Provided records
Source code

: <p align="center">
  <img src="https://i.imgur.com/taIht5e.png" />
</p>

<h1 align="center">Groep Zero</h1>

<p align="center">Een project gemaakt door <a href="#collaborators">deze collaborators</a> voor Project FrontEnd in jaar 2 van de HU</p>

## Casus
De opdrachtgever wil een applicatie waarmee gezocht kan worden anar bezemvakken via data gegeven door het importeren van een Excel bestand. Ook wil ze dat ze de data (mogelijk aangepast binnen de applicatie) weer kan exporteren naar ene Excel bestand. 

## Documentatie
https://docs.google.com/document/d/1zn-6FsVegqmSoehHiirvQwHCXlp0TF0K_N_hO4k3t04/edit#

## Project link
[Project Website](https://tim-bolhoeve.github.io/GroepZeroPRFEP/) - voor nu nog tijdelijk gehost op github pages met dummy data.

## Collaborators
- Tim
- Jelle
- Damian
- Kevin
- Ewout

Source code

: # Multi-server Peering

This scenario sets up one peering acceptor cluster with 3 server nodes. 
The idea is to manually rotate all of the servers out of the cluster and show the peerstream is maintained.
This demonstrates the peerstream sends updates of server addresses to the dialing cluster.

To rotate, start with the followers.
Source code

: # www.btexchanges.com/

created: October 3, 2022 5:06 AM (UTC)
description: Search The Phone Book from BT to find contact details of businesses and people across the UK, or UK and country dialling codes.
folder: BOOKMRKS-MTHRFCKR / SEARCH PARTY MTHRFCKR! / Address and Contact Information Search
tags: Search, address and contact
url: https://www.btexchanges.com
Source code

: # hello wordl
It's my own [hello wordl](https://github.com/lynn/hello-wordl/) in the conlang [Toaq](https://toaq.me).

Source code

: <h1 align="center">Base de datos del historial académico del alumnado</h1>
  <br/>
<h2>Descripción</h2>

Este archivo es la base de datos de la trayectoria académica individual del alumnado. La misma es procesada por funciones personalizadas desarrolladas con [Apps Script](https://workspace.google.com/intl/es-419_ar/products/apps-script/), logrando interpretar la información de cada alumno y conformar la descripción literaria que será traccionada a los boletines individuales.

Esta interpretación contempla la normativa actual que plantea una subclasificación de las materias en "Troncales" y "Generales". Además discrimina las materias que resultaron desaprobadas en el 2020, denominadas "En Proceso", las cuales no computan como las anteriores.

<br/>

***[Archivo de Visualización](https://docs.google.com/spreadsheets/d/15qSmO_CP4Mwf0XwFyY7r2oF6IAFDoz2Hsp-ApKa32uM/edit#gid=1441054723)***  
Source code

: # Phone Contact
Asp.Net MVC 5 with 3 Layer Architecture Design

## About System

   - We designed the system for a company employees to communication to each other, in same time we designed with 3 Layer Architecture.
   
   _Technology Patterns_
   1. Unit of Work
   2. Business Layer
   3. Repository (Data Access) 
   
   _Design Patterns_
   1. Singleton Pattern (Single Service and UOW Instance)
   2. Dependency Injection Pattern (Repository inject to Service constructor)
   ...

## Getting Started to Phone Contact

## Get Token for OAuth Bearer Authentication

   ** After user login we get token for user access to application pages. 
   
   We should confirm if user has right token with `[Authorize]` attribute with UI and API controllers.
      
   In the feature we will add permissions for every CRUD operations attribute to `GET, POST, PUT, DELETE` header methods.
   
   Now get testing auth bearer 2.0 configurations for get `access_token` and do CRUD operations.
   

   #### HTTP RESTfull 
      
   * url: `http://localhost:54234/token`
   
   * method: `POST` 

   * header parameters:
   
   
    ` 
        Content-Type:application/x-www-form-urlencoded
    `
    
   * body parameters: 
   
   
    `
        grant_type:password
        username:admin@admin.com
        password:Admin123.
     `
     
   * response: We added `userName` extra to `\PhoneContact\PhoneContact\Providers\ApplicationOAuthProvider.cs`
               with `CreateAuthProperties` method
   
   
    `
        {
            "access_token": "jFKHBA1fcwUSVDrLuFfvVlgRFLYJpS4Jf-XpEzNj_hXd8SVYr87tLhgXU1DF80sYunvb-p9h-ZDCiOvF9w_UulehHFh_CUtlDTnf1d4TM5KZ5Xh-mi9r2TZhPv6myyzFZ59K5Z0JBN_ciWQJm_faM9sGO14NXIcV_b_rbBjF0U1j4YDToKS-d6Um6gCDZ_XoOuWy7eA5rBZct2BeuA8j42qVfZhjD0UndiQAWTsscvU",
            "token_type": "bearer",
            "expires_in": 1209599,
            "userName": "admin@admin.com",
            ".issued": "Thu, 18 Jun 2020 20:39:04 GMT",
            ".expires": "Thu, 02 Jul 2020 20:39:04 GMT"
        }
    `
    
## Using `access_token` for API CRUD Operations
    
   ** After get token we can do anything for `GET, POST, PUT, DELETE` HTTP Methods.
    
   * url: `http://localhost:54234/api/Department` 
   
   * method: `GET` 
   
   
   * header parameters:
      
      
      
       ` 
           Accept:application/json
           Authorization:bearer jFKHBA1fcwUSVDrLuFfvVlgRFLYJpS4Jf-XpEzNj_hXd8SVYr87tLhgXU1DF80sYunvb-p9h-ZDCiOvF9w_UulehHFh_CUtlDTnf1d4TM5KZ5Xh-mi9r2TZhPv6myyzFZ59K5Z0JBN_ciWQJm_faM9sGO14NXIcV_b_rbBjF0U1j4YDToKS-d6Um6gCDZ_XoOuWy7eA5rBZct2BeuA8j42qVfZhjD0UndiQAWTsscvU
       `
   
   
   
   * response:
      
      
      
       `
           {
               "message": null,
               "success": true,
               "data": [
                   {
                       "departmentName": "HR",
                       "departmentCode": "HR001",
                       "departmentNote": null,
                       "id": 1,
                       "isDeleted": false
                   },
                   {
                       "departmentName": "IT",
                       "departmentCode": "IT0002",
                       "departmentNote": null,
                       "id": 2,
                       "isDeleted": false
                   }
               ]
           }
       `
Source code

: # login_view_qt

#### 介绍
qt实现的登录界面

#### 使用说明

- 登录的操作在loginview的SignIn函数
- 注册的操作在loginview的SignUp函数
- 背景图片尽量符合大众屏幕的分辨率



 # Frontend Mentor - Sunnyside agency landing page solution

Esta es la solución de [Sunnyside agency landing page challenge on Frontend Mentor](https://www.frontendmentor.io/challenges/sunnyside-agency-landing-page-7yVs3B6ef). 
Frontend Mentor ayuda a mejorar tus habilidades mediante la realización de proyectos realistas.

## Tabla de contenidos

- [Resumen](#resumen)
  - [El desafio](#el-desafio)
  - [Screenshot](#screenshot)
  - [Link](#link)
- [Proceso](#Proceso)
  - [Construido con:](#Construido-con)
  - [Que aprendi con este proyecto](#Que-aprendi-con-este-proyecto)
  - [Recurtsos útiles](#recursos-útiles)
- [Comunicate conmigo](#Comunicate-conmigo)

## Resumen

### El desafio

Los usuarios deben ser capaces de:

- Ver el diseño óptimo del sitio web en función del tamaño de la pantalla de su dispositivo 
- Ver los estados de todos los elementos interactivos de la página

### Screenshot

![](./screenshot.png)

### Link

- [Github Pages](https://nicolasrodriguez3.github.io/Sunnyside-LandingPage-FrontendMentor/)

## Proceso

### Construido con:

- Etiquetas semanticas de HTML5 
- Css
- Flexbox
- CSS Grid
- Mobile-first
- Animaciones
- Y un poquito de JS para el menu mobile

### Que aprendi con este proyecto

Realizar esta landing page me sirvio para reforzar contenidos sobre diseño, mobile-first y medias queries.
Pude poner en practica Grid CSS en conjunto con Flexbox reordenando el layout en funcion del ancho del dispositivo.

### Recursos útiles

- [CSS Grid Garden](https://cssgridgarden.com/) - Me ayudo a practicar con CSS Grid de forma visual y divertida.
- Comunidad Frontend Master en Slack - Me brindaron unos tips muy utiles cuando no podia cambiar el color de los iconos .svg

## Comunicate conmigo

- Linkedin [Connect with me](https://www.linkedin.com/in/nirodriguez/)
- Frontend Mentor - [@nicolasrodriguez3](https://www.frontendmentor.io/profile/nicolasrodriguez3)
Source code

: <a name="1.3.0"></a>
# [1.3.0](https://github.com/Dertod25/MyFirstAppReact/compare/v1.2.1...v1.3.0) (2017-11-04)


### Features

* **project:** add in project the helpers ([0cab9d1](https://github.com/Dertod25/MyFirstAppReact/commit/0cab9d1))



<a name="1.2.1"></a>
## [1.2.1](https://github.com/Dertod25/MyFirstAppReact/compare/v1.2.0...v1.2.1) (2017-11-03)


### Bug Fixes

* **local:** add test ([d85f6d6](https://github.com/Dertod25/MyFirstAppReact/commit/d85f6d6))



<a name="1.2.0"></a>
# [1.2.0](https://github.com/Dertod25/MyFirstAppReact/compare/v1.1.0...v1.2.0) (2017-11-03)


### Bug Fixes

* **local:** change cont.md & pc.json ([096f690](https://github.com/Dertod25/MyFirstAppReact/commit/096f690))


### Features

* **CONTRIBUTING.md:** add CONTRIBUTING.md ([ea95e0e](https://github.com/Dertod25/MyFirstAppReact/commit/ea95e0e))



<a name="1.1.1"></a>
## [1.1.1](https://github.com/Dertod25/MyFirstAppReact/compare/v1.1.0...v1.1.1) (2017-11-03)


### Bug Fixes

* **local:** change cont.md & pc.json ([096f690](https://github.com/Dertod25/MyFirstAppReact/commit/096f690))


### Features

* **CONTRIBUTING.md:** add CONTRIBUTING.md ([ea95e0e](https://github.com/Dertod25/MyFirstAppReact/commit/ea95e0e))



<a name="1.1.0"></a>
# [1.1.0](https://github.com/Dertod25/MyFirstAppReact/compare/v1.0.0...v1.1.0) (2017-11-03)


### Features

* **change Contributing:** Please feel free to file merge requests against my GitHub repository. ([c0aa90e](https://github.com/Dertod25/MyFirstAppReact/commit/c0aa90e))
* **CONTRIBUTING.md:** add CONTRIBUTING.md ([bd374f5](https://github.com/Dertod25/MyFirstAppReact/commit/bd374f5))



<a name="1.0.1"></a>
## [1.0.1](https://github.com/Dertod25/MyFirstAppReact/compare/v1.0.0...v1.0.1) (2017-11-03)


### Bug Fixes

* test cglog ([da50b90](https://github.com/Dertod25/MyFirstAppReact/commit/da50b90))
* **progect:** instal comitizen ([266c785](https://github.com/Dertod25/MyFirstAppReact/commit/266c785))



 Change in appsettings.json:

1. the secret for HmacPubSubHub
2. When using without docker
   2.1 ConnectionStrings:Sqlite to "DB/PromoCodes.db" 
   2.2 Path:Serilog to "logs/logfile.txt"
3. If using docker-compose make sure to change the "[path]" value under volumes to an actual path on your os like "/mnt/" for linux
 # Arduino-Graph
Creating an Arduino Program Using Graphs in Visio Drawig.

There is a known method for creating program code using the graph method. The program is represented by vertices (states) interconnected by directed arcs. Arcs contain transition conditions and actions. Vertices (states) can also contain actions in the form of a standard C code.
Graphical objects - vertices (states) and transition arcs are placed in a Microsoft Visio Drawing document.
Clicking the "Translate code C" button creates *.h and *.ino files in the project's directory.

Problem
Retype, exactly and in full, the lines above from the one containing "Este archivo es" through the one containing "## Getting Started to Phone Contact".

Task response
Este archivo es la base de datos de la trayectoria académica individual del alumnado. La misma es procesada por funciones personalizadas desarrolladas con [Apps Script](https://workspace.google.com/intl/es-419_ar/products/apps-script/), logrando interpretar la información de cada alumno y conformar la descripción literaria que será traccionada a los boletines individuales.

Esta interpretación contempla la normativa actual que plantea una subclasificación de las materias en "Troncales" y "Generales". Además discrimina las materias que resultaron desaprobadas en el 2020, denominadas "En Proceso", las cuales no computan como las anteriores.

<br/>

***[Archivo de Visualización](https://docs.google.com/spreadsheets/d/15qSmO_CP4Mwf0XwFyY7r2oF6IAFDoz2Hsp-ApKa32uM/edit#gid=1441054723)***  
Source code

: # Phone Contact
Asp.Net MVC 5 with 3 Layer Architecture Design

## About System

   - We designed the system for a company employees to communication to each other, in same time we designed with 3 Layer Architecture.
   
   _Technology Patterns_
   1. Unit of Work
   2. Business Layer
   3. Repository (Data Access) 
   
   _Design Patterns_
   1. Singleton Pattern (Single Service and UOW Instance)
   2. Dependency Injection Pattern (Repository inject to Service constructor)
   ...

## Getting Started to Phone Contact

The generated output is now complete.